The privately funded Polaris Dawn human space mission just kind of casually reached the highest orbit in more than 50 years on Wednesday and on Thursday conducted the first civilian spacewalks to just as little fanfare.
I'd like to correct that.
Hours after Wednesday's zero-dark-thirty launch from the Kennedy Space Center in Florida, commander/billionaire Jared Isaacman, SpaceX engineer/newly-minted astronaut Sarah Gillis, pilot Scott Poteet (U.S. Air Force, ret.), and medical officer/SpaceX engineer Anna Menon reached a higher orbit than any human since Pete Conrad and Dick Gordon on Gemini 11 in 1966.
The Apollo 17 astronauts were the last humans to fly farther from Earth than Polaris Dawn — in 1972.
A civilian had never gone on a spacewalk before Thursday. Here's Isaacman doing just that.
Gillis also spacewalked, but I haven't found video of her EVA.
The spacewalks aren't just for show.
"It'll look like we're doing a little bit of a dance. And what that is is, we're going through a series of test matrix on the suit," Isaacman explained. "The idea is to learn as much as we possibly can about the suit and get it back to the engineers to inform future suit design evolutions."
Polaris Dawn's crew also helped set another record. When they reached orbit on Wednesday, 19 human beings were living and breathing above the Earth at the same time.
What Polaris Dawn and other SpaceX missions remind me of is NASA's Mercury and Gemini missions of the 1960s. There were numerous technological to be overcome and skills to be learned before the Apollo program could take its final shape and send men to the moon.

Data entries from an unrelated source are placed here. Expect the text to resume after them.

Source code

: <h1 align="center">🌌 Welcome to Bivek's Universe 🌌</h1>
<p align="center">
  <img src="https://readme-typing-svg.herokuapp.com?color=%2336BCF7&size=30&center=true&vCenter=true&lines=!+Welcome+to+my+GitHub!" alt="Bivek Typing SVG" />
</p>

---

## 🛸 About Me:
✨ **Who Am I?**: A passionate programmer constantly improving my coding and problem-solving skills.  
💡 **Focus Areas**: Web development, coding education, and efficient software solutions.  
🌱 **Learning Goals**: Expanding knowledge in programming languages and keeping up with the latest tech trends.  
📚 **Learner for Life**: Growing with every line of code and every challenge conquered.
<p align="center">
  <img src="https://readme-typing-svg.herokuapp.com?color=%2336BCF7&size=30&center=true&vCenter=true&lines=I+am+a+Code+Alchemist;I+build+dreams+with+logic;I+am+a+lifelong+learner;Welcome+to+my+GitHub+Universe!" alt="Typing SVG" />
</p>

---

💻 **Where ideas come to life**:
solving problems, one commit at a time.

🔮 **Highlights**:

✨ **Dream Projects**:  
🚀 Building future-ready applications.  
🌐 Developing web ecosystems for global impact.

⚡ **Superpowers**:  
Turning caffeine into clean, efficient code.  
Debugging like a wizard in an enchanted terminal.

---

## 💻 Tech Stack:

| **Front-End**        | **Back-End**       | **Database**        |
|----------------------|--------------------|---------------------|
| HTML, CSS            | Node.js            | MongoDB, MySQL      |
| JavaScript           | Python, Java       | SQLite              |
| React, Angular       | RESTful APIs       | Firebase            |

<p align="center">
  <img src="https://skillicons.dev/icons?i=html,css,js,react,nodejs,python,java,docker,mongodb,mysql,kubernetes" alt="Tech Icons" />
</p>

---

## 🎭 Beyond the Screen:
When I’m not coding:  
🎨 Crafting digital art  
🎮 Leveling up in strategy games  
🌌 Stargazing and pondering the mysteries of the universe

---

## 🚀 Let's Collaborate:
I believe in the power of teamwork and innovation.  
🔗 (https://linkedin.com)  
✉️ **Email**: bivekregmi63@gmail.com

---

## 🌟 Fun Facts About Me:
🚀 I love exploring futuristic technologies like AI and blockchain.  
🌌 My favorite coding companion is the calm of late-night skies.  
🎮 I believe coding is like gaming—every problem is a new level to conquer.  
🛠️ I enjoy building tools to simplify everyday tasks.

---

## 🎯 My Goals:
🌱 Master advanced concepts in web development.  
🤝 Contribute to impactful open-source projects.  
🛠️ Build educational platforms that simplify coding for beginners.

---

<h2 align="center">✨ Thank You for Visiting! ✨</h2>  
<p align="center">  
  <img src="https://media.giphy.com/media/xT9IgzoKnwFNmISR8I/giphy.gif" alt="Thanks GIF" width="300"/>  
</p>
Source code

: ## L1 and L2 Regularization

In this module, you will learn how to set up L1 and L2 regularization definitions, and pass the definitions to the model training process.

- Can we get a man into space? (Mercury-Redstone 3 aka Freedom 7)
- Can we get a man into orbit? (Mercury-Atlas 6 aka Friendship 7)
- Can we make flight adjustments in orbit? (Gemini 3)
- Can we spacewalk? (Gemini 4)
- Can humans function in space long enough to make it safely to the moon and back? (Gemini 5)
And so on.
NASA also had to learn about known unknowns, like whether radiation in space would sicken or kill our astronauts in higher orbits. The men who performed those Mercury and Gemini missions, from Alan Shepard on Freedom 7 to Jim Lovell and Buzz Aldrin on Gemini 12, were pioneers in every sense of the word. What they accomplished made Apollo possible. Without them, JFK's challenge to land a man on the moon before 1970 would have been a largely forgotten speech by a dead president.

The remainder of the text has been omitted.